Department of Thoracic Surgery, Nippon Medical School Hospital, Tokyo, Japan.
Department of Cell Pathology, Graduate School of Medical Sciences, Kumamoto University, Kumamoto, Japan.
Thorac Cancer. 2024 Jun;15(18):1429-1436. doi: 10.1111/1759-7714.15325. Epub 2024 May 13.
BACKGROUND: Photodynamic therapy (PDT) is an antitumor therapy and has traditionally been regarded as a localized therapy in itself. However, recent reports have shown that it not only exerts a direct cytotoxic effect on cancer cells but also enhances body's tumor immunity. We hypothesized that the immunological response induced by PDT could potentially enhance the efficacy of programmed death-1 (PD-1) / programmed death-ligand 1 (PD-L1) blockade. METHODS: The cytotoxic effects of PDT on colon 26 cells were investigated in vitro using the WST assay. We investigated whether the antitumor effect of anti-PD-1 antibodies could be amplified by the addition of PDT. We performed combination therapy by randomly allocating tumor-bearing mice to four treatment groups: control, anti-PD-1 antibodies, PDT, and a combination of anti-PD-1 antibodies and PDT. To analyze the tumor microenvironment after treatment, the tumors were resected and pathologically evaluated. RESULTS: The viability rate of colon 26 cells decreased proportionally with the laser dose. In vivo experiments for combined PDT and anti-PD-1 antibody treatment, combination therapy showed an enhanced antitumor effect compared with the control. Immunohistochemical findings of the tumor microenvironment 10 days after PDT indicated that the number of CD8+ cells, the area of Iba-1+ cells and the area expressing PD-L1 were significantly higher in tumors treated with combination therapy than in tumors treated with anti-PD-1 antibody alone, PDT alone, or the control. CONCLUSIONS: PDT increased immune cell infiltration into the tumor microenvironment. The immunological response induced by PDT may enhance the efficacy of PD-1/PD-L1 blockade.

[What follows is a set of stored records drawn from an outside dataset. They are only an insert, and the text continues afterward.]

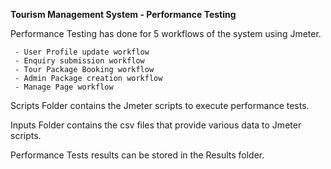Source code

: **Tourism Management System - Performance Testing**

Performance Testing has done for 5 workflows of the system using Jmeter.

     - User Profile update workflow
     - Enquiry submission workflow
     - Tour Package Booking workflow
     - Admin Package creation workflow
     - Manage Page workflow

Scripts Folder contains the Jmeter scripts to execute performance tests.

Inputs Folder contains the csv files that provide various data to Jmeter scripts.

Performance Tests results can be stored in the Results folder.
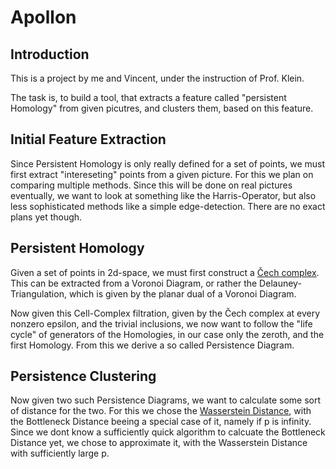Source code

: # Apollon

## Introduction

This is a project by me and Vincent, under the instruction of Prof. Klein. 

The task is, to build a tool, that extracts a feature called "persistent Homology" from given picutres, and clusters them, based on this feature.

## Initial Feature Extraction

Since Persistent Homology is only really defined for a set of points, we must first extract "intereseting" points from a given picture. For this we plan on comparing multiple methods. Since this will be done on real pictures eventually, we want to look at something like the Harris-Operator, but also less sophisticated methods like a simple edge-detection. There are no exact plans yet though.

## Persistent Homology

Given a set of points in 2d-space, we must first construct a [Čech complex](https://en.wikipedia.org/wiki/%C4%8Cech_complex). This can be extracted from a Voronoi Diagram, or rather the Delauney-Triangulation, which is given by the planar dual of a Voronoi Diagram.

Now given this Cell-Complex filtration, given by the Čech complex at every nonzero epsilon, and the trivial inclusions, we now want to follow the "life cycle" of generators of the Homologies, in our case only the zeroth, and the first Homology. From this we derive a so called Persistence Diagram.

## Persistence Clustering

Now given two such Persistence Diagrams, we want to calculate some sort of distance for the two. For this we chose the [Wasserstein Distance](https://en.wikipedia.org/wiki/Wasserstein_metric), with the Bottleneck Distance beeing a special case of it, namely if p is infinity. Since we dont know a sufficiently quick algorithm to calcuate the Bottleneck Distance yet, we chose to approximate it, with the Wasserstein Distance with sufficiently large p.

背景:光动力疗法(PDT)是一种抗肿瘤疗法,传统上被认为是一种局部治疗方法。然而,最近的报告表明,它不仅对癌细胞具有直接的细胞毒性作用,而且还增强了机体的肿瘤免疫。我们假设 PDT 诱导的免疫反应可能增强程序性死亡受体 1(PD-1)/程序性死亡配体 1(PD-L1)阻断的疗效。
方法:通过 WST 测定法在体外研究 PDT 对结肠 26 细胞的细胞毒性作用。我们研究了添加 PDT 是否可以增强抗 PD-1 抗体的抗肿瘤作用。我们通过将荷瘤小鼠随机分配到四个治疗组:对照组、抗 PD-1 抗体组、PDT 组和抗 PD-1 抗体和 PDT 的联合治疗组,来进行联合治疗。为了分析治疗后的肿瘤微环境,切除肿瘤并进行病理评估。
结果:结肠 26 细胞的存活率与激光剂量成比例下降。在联合 PDT 和抗 PD-1 抗体治疗的体内实验中,与对照组相比,联合治疗显示出增强的抗肿瘤作用。PDT 后 10 天肿瘤微环境的免疫组织化学发现,与单独使用抗 PD-1 抗体、PDT 或对照组相比,联合治疗组肿瘤中 CD8+细胞的数量、Iba-1+细胞的面积和表达 PD-L1 的面积显著增加。
结论:PDT 增加了肿瘤微环境中免疫细胞的浸润。PDT 诱导的免疫反应可能增强 PD-1/PD-L1 阻断的疗效。